Overall, psychometric studies suggest that PEAK provides a sound measurement system that could have utility separate from PEAK-based interventions. That is, PEAK assessment scores might serve as a standardized dependent variable for evaluating the effectiveness of any intervention. Possibilities include well known behavior-analytic approaches to enhancing language and cognition, such as VB-MAPP, functional communication training, social skills programs, and augmentative communication systems. PEAK also may be suitable for evaluating the effectiveness of “treatment as usual”, such as the instruction provided in a special education classroom, which could be evaluated in terms of student growth as measured by PEAK scores at the beginning and end of the academic year. The relatively rapid assessment that is possible with PEAK might therefore provide a cost-effective support to meeting the increasing demands for accountability within special education (e.g., Cusumano, 2007; Snow, Burns, & Griffin, 1998). Finally, the standardized assessment protocols of PEAK may prove useful in evaluating fad treatments for children with autism, such as special diets (see Jacobson, Foxx, & Mulick, 2005).

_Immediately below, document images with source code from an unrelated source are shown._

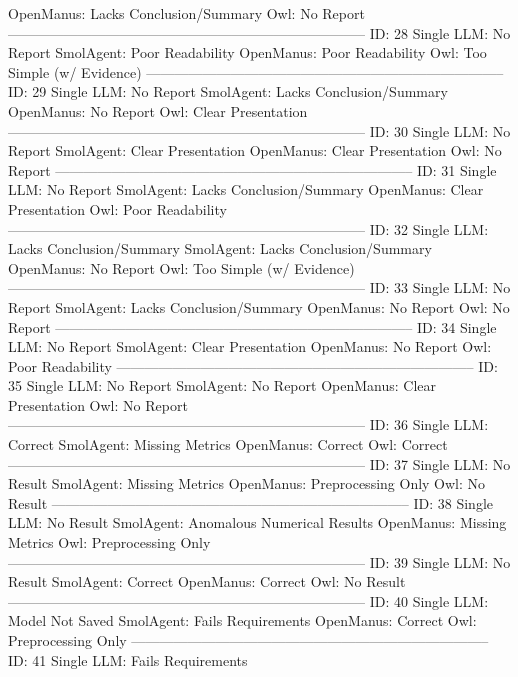\begin{tcolorbox}[colback=cadmiumgreen!5!white,colframe=forestgreen!75!white,breakable,title=\textit{Human evaluation results in task 4.}]
\begin{VerbatimWrap}
OpenManus: Lacks Conclusion/Summary 
Owl: No Report 
-----------------------------------------------------------------------------
ID: 28 
Single LLM: No Report 
SmolAgent: Poor Readability 
OpenManus: Poor Readability 
Owl: Too Simple (w/ Evidence) 
-----------------------------------------------------------------------------
ID: 29 
Single LLM: No Report 
SmolAgent: Lacks Conclusion/Summary 
OpenManus: No Report 
Owl: Clear Presentation 
-----------------------------------------------------------------------------
ID: 30 
Single LLM: No Report 
SmolAgent: Clear Presentation 
OpenManus: Clear Presentation 
Owl: No Report 
-----------------------------------------------------------------------------
ID: 31 
Single LLM: No Report 
SmolAgent: Lacks Conclusion/Summary 
OpenManus: Clear Presentation 
Owl: Poor Readability 
-----------------------------------------------------------------------------
ID: 32 
Single LLM: Lacks Conclusion/Summary 
SmolAgent: Lacks Conclusion/Summary 
OpenManus: No Report 
Owl: Too Simple (w/ Evidence) 
-----------------------------------------------------------------------------
ID: 33 
Single LLM: No Report 
SmolAgent: Lacks Conclusion/Summary 
OpenManus: No Report 
Owl: No Report 
-----------------------------------------------------------------------------
ID: 34 
Single LLM: No Report 
SmolAgent: Clear Presentation 
OpenManus: No Report 
Owl: Poor Readability 
-----------------------------------------------------------------------------
ID: 35 
Single LLM: No Report 
SmolAgent: No Report 
OpenManus: Clear Presentation 
Owl: No Report 
-----------------------------------------------------------------------------
ID: 36 
Single LLM: Correct 
SmolAgent: Missing Metrics 
OpenManus: Correct 
Owl: Correct 
-----------------------------------------------------------------------------
ID: 37 
Single LLM: No Result 
SmolAgent: Missing Metrics 
OpenManus: Preprocessing Only 
Owl: No Result 
-----------------------------------------------------------------------------
ID: 38 
Single LLM: No Result 
SmolAgent: Anomalous Numerical Results 
OpenManus: Missing Metrics 
Owl: Preprocessing Only 
-----------------------------------------------------------------------------
ID: 39 
Single LLM: No Result 
SmolAgent: Correct 
OpenManus: Correct 
Owl: No Result 
-----------------------------------------------------------------------------
ID: 40 
Single LLM: Model Not Saved 
SmolAgent: Fails Requirements 
OpenManus: Correct 
Owl: Preprocessing Only 
-----------------------------------------------------------------------------
ID: 41 
Single LLM: Fails Requirements 

\end{VerbatimWrap}
\end{tcolorbox}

Effectiveness: Group Design Research

To date, only one study has employed a group-design (RCT) to evaluate the effectiveness of the PEAK system with children with autism (McKeel, Dixon, Daar, Rowsey, & Szekely, 2015a). This study compared PEAK-DTA scores for a control group of individuals with autism receiving treatment as usual (i.e., instruction using their school’s typical curriculum) and a treatment group of individuals with autism receiving two training sessions per week from the PEAK-DT Curriculum both before and after intervention. The study found that there were statistically significant differences between pre-test and post-test scores within the experimental (PEAK-DT) group, but not within the control group. Additionally, statistically significant differences were found between the experimental and control groups’ post-test scores on the PEAK-DTA. We used raw pre-test and post-test PEAK-DTA scores to determine the mean, standard deviation, and correlations of within-subject assessment results to calculate effect size (Cohen’s d) for both groups. For the experimental group, d = .99, which is generally considered a large effect size (Cohen, 1988). For the Control Group d = 0.26, which is generally considered a small effect size. Overall, these findings indicate that the PEAK DT curriculum was more effective than treatment as usual in increasing participants’ PEAK DTA scores.

Effectiveness: Single Subject Design Research

Table 3 shows that single-subject research on PEAK has included a wide array of advanced verbal and academic targets, including response variability as an operant (Dixon, Peach, Daar, & Penrod, 2017), tact extensions (McKeel, Rowsey, Belisle, Dixon, & Szekely, 2015b), autoclitics (Dixon, Peach, Daar, & Penrod, 2017), and stimulus equivalence outcomes such as derived listener responding (Dixon, Belisle, Rowsey, Speelman, Stanley, & Kime, 2016a) and gross motor equivalence (Dixon, Speelman, Rowsey, & Belisle, 2016e).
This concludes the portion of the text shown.